HMH Board f Trusteed Approves 2018 Budget

July 27, 2017

The Hardin Memorial Health (HMH) Board of Trustees approved the fiscal year 2018 budget

ELIZABETHTOWN, Ky. – The Hardin Memorial Health (HMH) Board of Trustees approved the fiscal year 2018 budget at its June meeting Tuesday. With operating income of $8.5 million, the budget includes approximately $340.4 million in revenue against $331.8 million in expenses.  

The budget, which projects a 1 percent increase in inpatient volumes and 3 to 5 percent growth in outpatient volumes, is aligned with the HMH four-pronged strategy to grow physicians, improve facilities, add services and develop population health programs for the future.

As the healthcare system continues to grow rapidly, capital needs continue to be top priority. The 2018 capital budget is nearly $18 million, up from $12 million in 2017.

Approximately $1.1 million will be used to complete the emergency department expansion. Another $3.5 million will be used to fund construction of a new Nelson County medical facility.

The new facility will help accommodate the rapid growth at HMH’s Bardstown Family Medical Center and increase access for patients from Nelson, Washington, Bullitt, Marion and LaRue counties to diagnostic imaging, cardio rehab and laboratory services. The groundbreaking for the new facility takes place Thursday in Bardstown.

The remaining capital funds (more than $10 million) are marked for the continuous replacement and upgrading of medical equipment. 

“Updating a single piece of equipment can cost hundreds of thousands if not millions of dollars, but these investments are essential to providing the most advanced healthcare for all our patients,” said HMH CEO Dennis Johnson.

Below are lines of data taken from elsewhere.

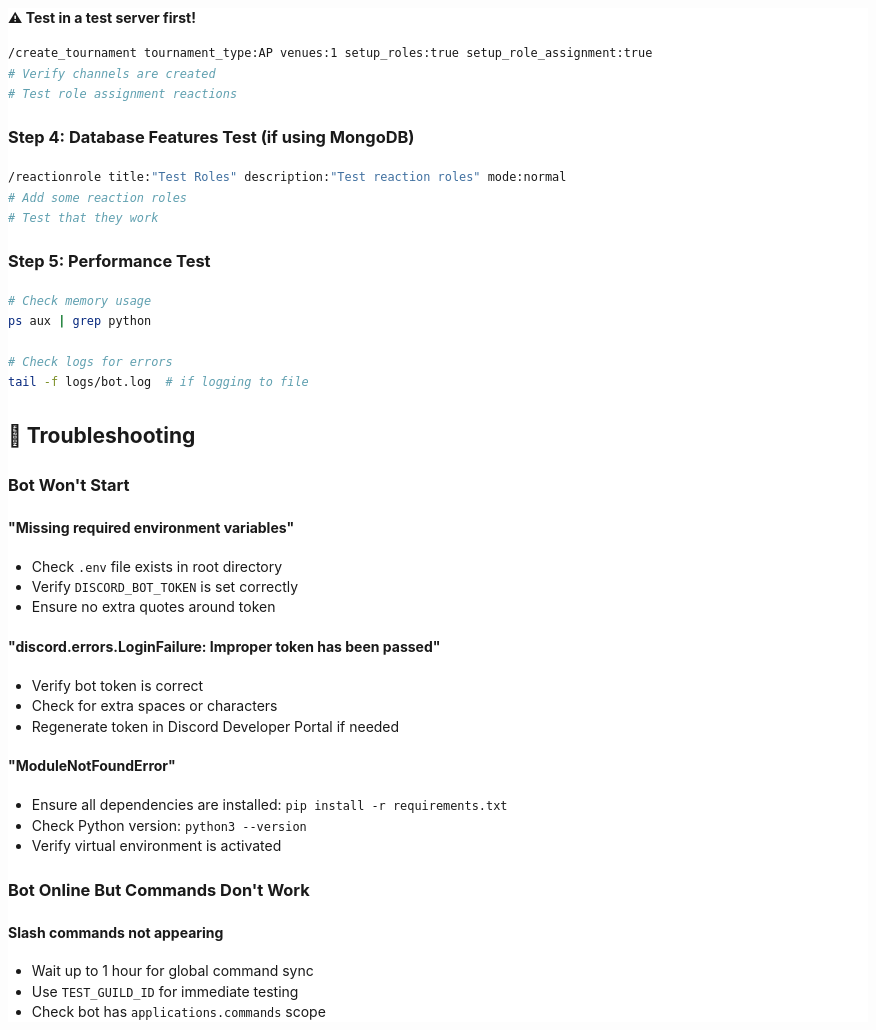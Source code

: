**⚠️ Test in a test server first!**

```bash
/create_tournament tournament_type:AP venues:1 setup_roles:true setup_role_assignment:true
# Verify channels are created
# Test role assignment reactions
```

### Step 4: Database Features Test (if using MongoDB)

```bash
/reactionrole title:"Test Roles" description:"Test reaction roles" mode:normal
# Add some reaction roles
# Test that they work
```

### Step 5: Performance Test

```bash
# Check memory usage
ps aux | grep python

# Check logs for errors
tail -f logs/bot.log  # if logging to file
```

## 🐛 Troubleshooting

### Bot Won't Start

#### "Missing required environment variables"
- Check `.env` file exists in root directory
- Verify `DISCORD_BOT_TOKEN` is set correctly
- Ensure no extra quotes around token

#### "discord.errors.LoginFailure: Improper token has been passed"
- Verify bot token is correct
- Check for extra spaces or characters
- Regenerate token in Discord Developer Portal if needed

#### "ModuleNotFoundError"
- Ensure all dependencies are installed: `pip install -r requirements.txt`
- Check Python version: `python3 --version`
- Verify virtual environment is activated

### Bot Online But Commands Don't Work

#### Slash commands not appearing
- Wait up to 1 hour for global command sync
- Use `TEST_GUILD_ID` for immediate testing
- Check bot has `applications.commands` scope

The budget includes continued growth in the Hardin Medical Group as several new physicians are starting during the coming year. The budget also includes initiatives that encompass salary adjustments, revenue enhancements, workforce efficiency optimizations and costs containment strategies. 

During the past five years, HMH has experienced what many consider its strongest financial performance in its more than 60-year history, well above most healthcare systems in the state and country, but Thompson said it remains a challenging environment.

He pointed to the $2.5 million loss in May as an example. “There are a variety of contributing factors,” said Thompson. “While our volumes remained high, our reimbursement was lower than expected and our expenses were up.”

Because of the volatility of healthcare, Thompson said, the budget is a somewhat fluid plan. “The industry’s unpredictability has led many healthcare systems to move to rolling forecasts rather than traditional budgets,” he said.

In other board news:

  • HMH Assistant Vice President of Operations Steve White provided an update on the expansion of the hospital’s emergency department. He noted that later this summer, foot traffic will be rerouted to exit the north end of the parking garage and enter the hospital at the main admitting entrance. There will no longer be a walkway from the garage directly to the emergency department. 
  • Also, for up to a few weeks, those parking in the garage will exit the south side of the garage and then walk to the main admitting entrance. HMH is working to limit the timeframe and to make accommodations for patients and visitors who may have trouble with the longer walk, White said. Announcements will be made and signage will be posted as details are finalized. 
  • The expansion creates a more secure emergency department that responds to safety needs, optimizes flow and provides even higher quality care for the more than 70,000 patients treated each year. 
  • Evelyn Saltmarsh, a supervisor for quality and payor bonus with Hardin Medical Group, and ultrasound tech Anne Goodman were recognized as Ambassadors of the Month for May. Both were nominated by co-workers for going above and beyond to help their teams. Jamie Wilkerson, director of cardiovascular services, and Justin Ysunza, shift leader in the security department, were named Ambassadors of the Month for June. Nominated by a patient’s family and a co-worker respectively, Wilkerson and Ysunza were recognized for their genuine concern for patients.
  • Also at the meeting, the board applauded the DAISY Award for Extraordinary Nurses recipients for March and April. Brea Nethers was nominated by a patient’s family for the care provided to a mother and newborn in the Neonatal Intensive Care Unit (NICU). Judy Milsap, a nurse on the North Tower’s fourth floor, was nominated by a co-worker for her commitment to patient care and her team. Additionally, HMH Chief Nursing Officer Sharon Wright was recognized as the healthcare system’s first DAISY Nurse Leader Award recipient. A staff member nominated Wright, who she called the “embodiment of nursing,” after she took time to visit a former patient in his home. 
  • The board also received information about the HMH Auxiliary earning two Helping Accomplish Noteworthy Duties Successfully (HANDS) awards from the Kentucky Hospital Association. The Auxiliary received the awards for a volunteer-taught harmonica class and a concerted effort to promote volunteerism.